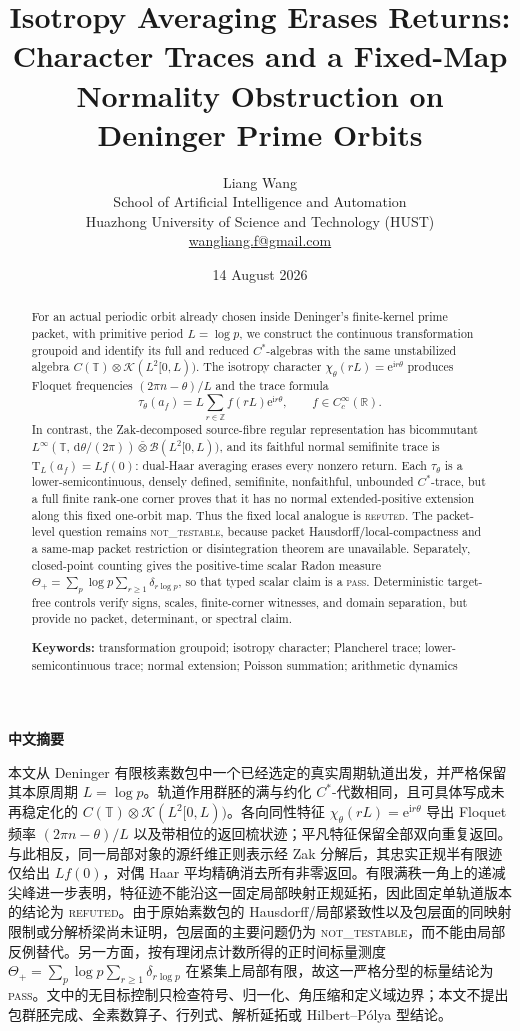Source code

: \documentclass[11pt]{article}
\title{\textbf{Isotropy Averaging Erases Returns: Character Traces and a Fixed-Map Normality Obstruction on Deninger Prime Orbits}}
\author{Liang Wang\\
\small School of Artificial Intelligence and Automation\\
\small Huazhong University of Science and Technology (HUST)\\
\small \href{mailto:wangliang.f@gmail.com}{wangliang.f@gmail.com}}
\date{14 August 2026}
\theoremstyle{definition}
\newcommand{\R}{\mathbb{R}}
\newcommand{\Z}{\mathbb{Z}}
\newcommand{\T}{\mathbb{T}}
\newcommand{\K}{\mathcal{K}}
\newcommand{\B}{\mathcal{B}}
\newcommand{\dd}{\,\mathrm{d}}
\newcommand{\e}{\mathrm{e}}
\newcommand{\ii}{\mathrm{i}}
\newcommand{\Tau}{\mathrm{T}}
\newcommand{\NOTTESTABLE}{\textsc{not\_testable}}
\newcommand{\REFUTED}{\textsc{refuted}}
\newcommand{\PASS}{\textsc{pass}}
\begin{document}
\maketitle

\begin{abstract}
For an actual periodic orbit already chosen inside Deninger's finite-kernel prime packet, with primitive period \(L=\log p\), we construct the continuous transformation groupoid and identify its full and reduced \(C^*\)-algebras with the same unstabilized algebra \(C(\T)\otimes\K(L^2[0,L))\).  The isotropy character \(\chi_\theta(rL)=\e^{\ii r\theta}\) produces Floquet frequencies \((2\pi n-\theta)/L\) and the trace formula
\[
 \tau_\theta(a_f)=L\sum_{r\in\Z}f(rL)\e^{\ii r\theta},
 \qquad f\in C_c^\infty(\R).
\]
In contrast, the Zak-decomposed source-fibre regular representation has bicommutant \(L^\infty(\T,\dd\theta/(2\pi))\bar\otimes\B(L^2[0,L))\), and its faithful normal semifinite trace is \(\Tau_L(a_f)=Lf(0)\): dual-Haar averaging erases every nonzero return.  Each \(\tau_\theta\) is a lower-semicontinuous, densely defined, semifinite, nonfaithful, unbounded \(C^*\)-trace, but a full finite rank-one corner proves that it has no normal extended-positive extension along this fixed one-orbit map.  Thus the fixed local analogue is \REFUTED.  The packet-level question remains \NOTTESTABLE, because packet Hausdorff/local-compactness and a same-map packet restriction or disintegration theorem are unavailable.  Separately, closed-point counting gives the positive-time scalar Radon measure \(\Theta_+=\sum_p\log p\sum_{r\geq1}\delta_{r\log p}\), so that typed scalar claim is a \PASS.  Deterministic target-free controls verify signs, scales, finite-corner witnesses, and domain separation, but provide no packet, determinant, or spectral claim.

\medskip
\noindent\textbf{Keywords:} transformation groupoid; isotropy character; Plancherel trace; lower-semicontinuous trace; normal extension; Poisson summation; arithmetic dynamics
\end{abstract}

\begin{center}
\textbf{中文摘要}
\end{center}
本文从 Deninger 有限核素数包中一个已经选定的真实周期轨道出发，并严格保留其本原周期 \(L=\log p\)。轨道作用群胚的满与约化 \(C^*\)-代数相同，且可具体写成未再稳定化的 \(C(\T)\otimes\K(L^2[0,L))\)。各向同性特征 \(\chi_\theta(rL)=\e^{\ii r\theta}\) 导出 Floquet 频率 \((2\pi n-\theta)/L\) 以及带相位的返回梳状迹；平凡特征保留全部双向重复返回。与此相反，同一局部对象的源纤维正则表示经 Zak 分解后，其忠实正规半有限迹仅给出 \(Lf(0)\)，对偶 Haar 平均精确消去所有非零返回。有限满秩一角上的递减尖峰进一步表明，特征迹不能沿这一固定局部映射正规延拓，因此固定单轨道版本的结论为 \REFUTED。由于原始素数包的 Hausdorff/局部紧致性以及包层面的同映射限制或分解桥梁尚未证明，包层面的主要问题仍为 \NOTTESTABLE，而不能由局部反例替代。另一方面，按有理闭点计数所得的正时间标量测度 \(\Theta_+=\sum_p\log p\sum_{r\geq1}\delta_{r\log p}\) 在紧集上局部有限，故这一严格分型的标量结论为 \PASS。文中的无目标控制只检查符号、归一化、角压缩和定义域边界；本文不提出包群胚完成、全素数算子、行列式、解析延拓或 Hilbert--Pólya 型结论。
\end{document}
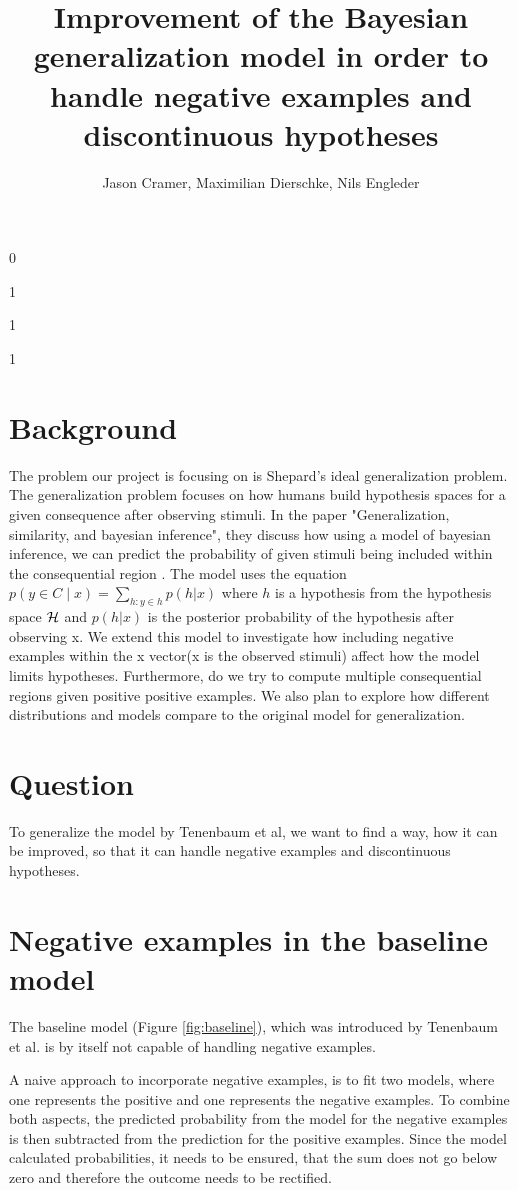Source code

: \documentclass[12pt, ]{scrartcl}
\title{Improvement of the Bayesian generalization model in order to handle negative examples and discontinuous hypotheses}
\begin{document}
\def\isblind{1}
\def\doublecol{1}
\def\doublespace{0}
\if\isblind0
    \author{Jason Cramer, Maximilian Dierschke, Nils Engleder}\fi
\if \isblind1
    \author{}\fi

\maketitle
\if \doublespace1
	\doublespacing \fi
	
\if \doublecol1
\begin{multicols}{2}
	\fi
\section{Background}
The problem our project is focusing on is Shepard's ideal generalization problem. The generalization problem focuses on how humans build hypothesis spaces for a given consequence after observing stimuli.
In the paper "Generalization, similarity, and bayesian inference", they discuss how using a model of bayesian inference, we can predict the probability of given stimuli being included within the consequential region \cite{Tenenbaum}.
The model uses the equation $p(y \in C \mid x) = \sum\limits_{h:y\in h} p(h | x)$ where $h$ is a hypothesis from the hypothesis space ${\cal H}$ and $p(h | x)$ is the posterior probability of  the hypothesis after observing x.
We extend this model to investigate how including negative examples within the x vector(x is the observed stimuli) affect how the model limits hypotheses. Furthermore, do we try to compute multiple consequential regions given positive positive examples. We also plan to explore how different distributions and models compare to the original model for generalization.
\section{Question}
To generalize the model by Tenenbaum et al, we want to find a way, how it can be improved, so that it can handle negative examples and discontinuous hypotheses.

\section{Negative examples in the baseline model}
The baseline model (Figure \ref{fig:baseline}), which was introduced by Tenenbaum et al. is by itself not capable of handling negative examples. 

A naive approach to incorporate negative examples, is to fit two models, where one represents the positive and one represents the negative examples. To combine both aspects, the predicted probability from the model for the negative examples is then subtracted from the prediction for the positive examples. 
Since the model calculated probabilities, it needs to be ensured, that the sum does not go below zero and therefore the outcome needs to be rectified.


\end{multicols}
\end{document}
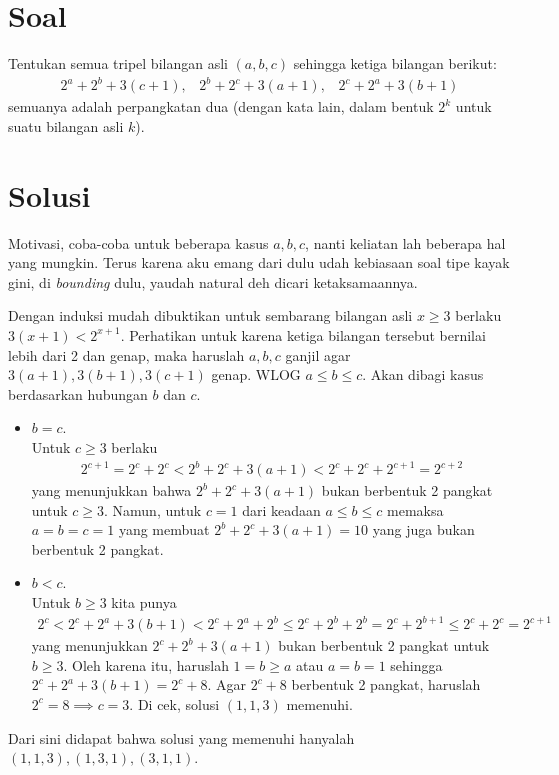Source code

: \section{Soal}
Tentukan semua tripel bilangan asli $(a,b,c)$ sehingga ketiga bilangan berikut:
\begin{align*}
    2^a+2^b+3(c+1), \hspace{10pt} 2^b+2^c+3(a+1), \hspace{10pt} 2^c+2^a+3(b+1)
\end{align*}
semuanya adalah perpangkatan dua (dengan kata lain, dalam bentuk $2^k$ untuk suatu bilangan asli $k$).

\section{Solusi}
\begin{remark*}
    Motivasi, coba-coba untuk beberapa kasus $a,b,c$, nanti keliatan lah beberapa hal yang mungkin. Terus karena aku emang dari dulu udah kebiasaan soal tipe kayak gini, di \textit{bounding} dulu, yaudah natural deh dicari ketaksamaannya.
\end{remark*}

    Dengan induksi mudah dibuktikan untuk sembarang bilangan asli $x \ge 3$  berlaku $3(x+1) < 2^{x+1}$. Perhatikan untuk karena ketiga bilangan tersebut bernilai lebih dari 2 dan genap, maka haruslah $a,b,c$ ganjil agar $3(a+1),3(b+1),3(c+1)$ genap.
    WLOG $a \le b \le c$. Akan dibagi kasus berdasarkan hubungan $b$ dan $c$.

    \begin{itemize}
        \item $b = c$.\\
        Untuk $c \ge 3$ berlaku
        \begin{align*}
            2^{c+1} = 2^c + 2^c < 2^b + 2^c + 3(a+1) < 2^c + 2^c +2^{c+1} = 2^{c+2}
        \end{align*}
        yang menunjukkan bahwa $2^b + 2^c + 3(a+1)$ bukan berbentuk 2 pangkat untuk $c \ge 3$. Namun, untuk $c=1$ dari keadaan $a \le b \le c$ memaksa $a=b=c=1$ yang membuat $2^b+2^c+3(a+1)=10$ yang juga bukan berbentuk 2 pangkat.

        \item $b < c$.\\
        Untuk $b \ge 3$ kita punya
        \begin{align*}
            2^{c} < 2^c + 2^a + 3(b+1) < 2^c + 2^a + 2^b \le 2^c + 2^b + 2^b = 2^c + 2^{b+1} \le 2^c + 2^c = 2^{c+1}
        \end{align*}
        yang menunjukkan $2^c + 2^b + 3(a+1)$ bukan berbentuk 2 pangkat untuk $b \ge 3$. Oleh karena itu, haruslah $1 = b \ge a$ atau $a=b=1$ sehingga $2^c+2^a+3(b+1)=2^c+8$. Agar $2^c+8$ berbentuk 2 pangkat, haruslah $2^c=8 \implies c=3$. Di cek, solusi $(1,1,3)$ memenuhi.
    \end{itemize}
    Dari sini didapat bahwa solusi yang memenuhi hanyalah $(1,1,3), (1,3,1), (3,1,1)$.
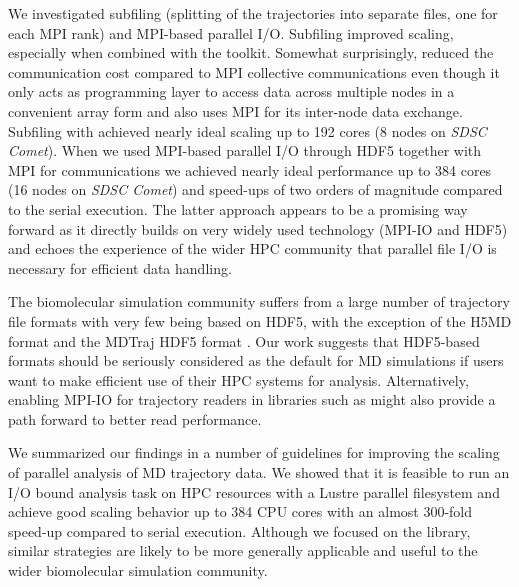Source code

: We investigated subfiling (splitting of the trajectories into separate files, one for each MPI rank) and MPI-based parallel I/O.
Subfiling improved scaling, especially when combined with the  toolkit.
Somewhat surprisingly,  reduced the communication cost compared to MPI collective communications even though it only acts as programming layer to access data across multiple nodes in a convenient array form and also uses MPI for its inter-node data exchange.
Subfiling with  achieved nearly ideal scaling up to 192 cores (8 nodes on \emph{SDSC Comet}).
When we used MPI-based parallel I/O through HDF5 together with MPI for communications we achieved nearly ideal performance up to 384 cores (16 nodes on \emph{SDSC Comet}) and speed-ups of two orders of magnitude compared to the serial execution.
The latter approach appears to be a promising way forward as it directly builds on very widely used technology (MPI-IO and HDF5) and echoes the experience of the wider HPC community that parallel file I/O is necessary for efficient data handling.

The biomolecular simulation community suffers from a large number of trajectory file formats with very few being based on HDF5, with the exception of the H5MD format \cite{Buyl:2014aa} and the MDTraj HDF5 format \cite{McGibbon:2015aa}.
Our work suggests that HDF5-based formats should be seriously considered as the default for MD simulations if users want to make efficient use of their HPC systems for analysis. 
Alternatively, enabling MPI-IO for trajectory readers in libraries such as  might also provide a path forward to better read performance.

We summarized our findings in a number of guidelines for improving the scaling of parallel analysis of MD trajectory data.
We showed that it is feasible to run an I/O bound analysis task on HPC resources with a Lustre parallel filesystem and achieve good scaling behavior up to 384 CPU cores with an almost 300-fold speed-up compared to serial execution.
Although we focused on the  library, similar strategies are likely to be more generally applicable and useful to the wider biomolecular simulation community.



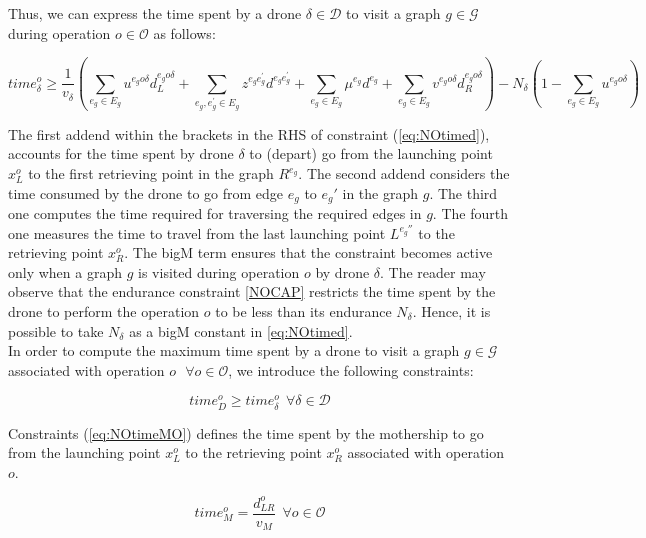 \noindent
Thus, we can express the time spent by a drone $\delta \in \mathcal D$ to visit a graph $g \in \mathcal G$ during operation $o \in \mathcal O$ as follows:

\begin{equation}
time_\delta^o \geq \frac{1}{v_\delta}\left(\sum_{e_g\in E_g} u^{e_go\delta}d_L^{e_go\delta} + \sum_{e_g, e^\prime_g\in E_g}z^{e_ge^\prime_g}d^{e_ge^\prime_g} + \sum_{e_g\in E_g} \mu^{e_g}d^{e_g} + \sum_{e_g\in E_g} v^{e_go\delta}d_R^{e_go\delta}\right) - N_\delta(1 - \sum_{e_g\in E_g} u^{e_go\delta})
\label{eq:NOtimed}
\end{equation}

\noindent
The first addend within the brackets in the RHS of constraint (\ref{eq:NOtimed}), accounts for the time spent by drone $\delta$ to (depart) go from the launching point $x_L^o$ to the first retrieving point in the graph $R^{e_g}$. The second addend considers the time consumed by the drone to go from edge $e_g$ to $e_g'$ in the graph $g$. The third one computes the time required for traversing the required edges in $g$. The fourth one measures the time to travel from the last launching point $L^{e_g''}$ to the retrieving point $x_R^o$.
The bigM term ensures that the constraint becomes active only when a graph $g$ is visited during operation $o$ by drone $\delta$. The reader may observe that the endurance constraint \eqref{NOCAP} restricts the time spent by the drone to perform the operation $o$ to be less than its endurance $N_\delta$. Hence, it is possible to take $N_\delta$ as a bigM constant in \eqref{eq:NOtimed}.\\


\noindent
In order to compute the maximum time spent by a drone to visit a graph $g \in \mathcal G$ associated with operation $o \:\:\ \forall o \in \mathcal O$, we introduce the following constraints:

\begin{equation}
time_D^o \geq time_\delta^o \:\: \forall \delta \in \mathcal D%
\label{eq:NOtimeD}
\end{equation}

\noindent
Constraints (\ref{eq:NOtimeMO}) defines the time spent by the mothership to go from the launching point $x_L^o$ to the retrieving point $x_R^o$ associated with operation $o$. 

\begin{equation}
time_M^o = \frac{d_{LR}^o}{v_M} \:\: \forall o \in \mathcal O
\label{eq:NOtimeMO}
\end{equation}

**Task details:** Output nothing but the number of lines in the data containing the string "bahwa".

**Answer below:** 2